La PSSIE détermine des mesures techniques générales, constituant un socle minimal. Les ministères s'appuient sur la PSSIE, mais également les normes et guides l'ANSSI pour adapter les mesures à leurs services.

Inauguré le 27 janvier 2015, le réseau interministériel de l'État a trois objectifs principaux : favoriser les échanges interministériels, renforcer la sécurité des échanges ministériels et interministériels et renforcer la mutualisation.

Afin de créer ce nouveau réseau, l'ANSSI a apporté son expertise en amont afin de s'assurer de la sécurité de ce nouveau réseau. L'opération a été pilotée par la DINSIC.
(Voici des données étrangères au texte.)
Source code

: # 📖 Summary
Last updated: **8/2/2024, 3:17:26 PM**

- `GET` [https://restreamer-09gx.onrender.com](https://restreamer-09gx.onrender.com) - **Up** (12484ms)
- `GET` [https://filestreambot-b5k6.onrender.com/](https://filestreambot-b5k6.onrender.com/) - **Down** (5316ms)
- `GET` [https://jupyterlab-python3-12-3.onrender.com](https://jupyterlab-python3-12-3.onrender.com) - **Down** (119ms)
Source : www.modernisation.gouv.fr .

Le décret du 21 février 2011 portant création de la DISIC prévoit la coopération avec l'ANSSI dans la mesure où la DISIC « o rganise et anime le cadre de concertation nécessaire à l'évolution des référentiels généraux d'interopérabilité et d'accessibilité, des modèles de données de référence et des modèles d'échange et, en liaison avec l'Agence nationale de la sécurité des systèmes d'information, du référentiel général de sécurité » 38 ( * ) .
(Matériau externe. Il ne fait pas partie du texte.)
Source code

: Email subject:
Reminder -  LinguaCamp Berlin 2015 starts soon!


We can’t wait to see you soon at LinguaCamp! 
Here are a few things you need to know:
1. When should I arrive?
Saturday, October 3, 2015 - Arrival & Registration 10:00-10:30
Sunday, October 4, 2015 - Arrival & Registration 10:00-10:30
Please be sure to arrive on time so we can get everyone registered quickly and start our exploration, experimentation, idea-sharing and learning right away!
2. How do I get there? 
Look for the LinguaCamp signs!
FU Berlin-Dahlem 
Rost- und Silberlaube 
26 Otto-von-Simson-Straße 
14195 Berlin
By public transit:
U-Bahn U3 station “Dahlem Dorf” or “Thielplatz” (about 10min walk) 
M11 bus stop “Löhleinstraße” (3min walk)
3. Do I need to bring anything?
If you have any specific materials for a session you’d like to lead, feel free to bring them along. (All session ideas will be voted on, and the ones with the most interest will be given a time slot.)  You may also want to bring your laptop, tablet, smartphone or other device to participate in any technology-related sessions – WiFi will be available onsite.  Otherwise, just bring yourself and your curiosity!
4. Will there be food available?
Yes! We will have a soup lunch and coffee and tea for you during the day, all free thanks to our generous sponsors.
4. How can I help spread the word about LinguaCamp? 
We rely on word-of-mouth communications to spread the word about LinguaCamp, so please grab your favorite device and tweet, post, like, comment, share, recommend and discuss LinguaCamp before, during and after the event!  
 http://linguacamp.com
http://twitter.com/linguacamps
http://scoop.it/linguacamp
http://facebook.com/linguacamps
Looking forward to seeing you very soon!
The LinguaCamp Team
Le partenariat entre l'ANSSI et la DISIC est essentiel pour créer des systèmes d'information robustes tout en fournissant aux ministères de bons outils et protocoles en la matière.

Le bilan consolidé de la sécurité des systèmes d'information des ministères devrait donc être effectué avec la DISIC afin que des propositions concrètes d'évolution des réseaux soient mises en oeuvre le plus rapidement possible.
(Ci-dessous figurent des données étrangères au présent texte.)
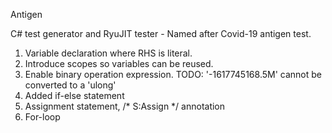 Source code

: Antigen

C# test generator and RyuJIT tester - Named after Covid-19 antigen test.

1. Variable declaration where RHS is literal.
2. Introduce scopes so variables can be reused.
3. Enable binary operation expression. TODO: '-1617745168.5M' cannot be converted to a 'ulong'
4. Added if-else statement
5. Assignment statement, /* S:Assign */ annotation
6. For-loop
* 32 Loi n° 2013-1168 du 18 décembre 2013 relative à la programmation militaire pour les années 2014 à 2019 et portant diverses dispositions concernant la défense et la sécurité nationale.

* 33 Communiqué de presse de l'ANSSI lors de la publication du décret n° 2015-349 du 27 mars 2015 relatif à l'habilitation et à l'assermentation des agents de l'autorité nationale de sécurité des systèmes d'information et pris pour application de l'article L. 2321-3 du code de la défense.

* 34 Article R. 1332-41-10 du code de la défense.

* 35 Article R. 2321-1 du code de la défense.

* 36 Réponses au questionnaire de la commission des finances du Sénat, SGDSN.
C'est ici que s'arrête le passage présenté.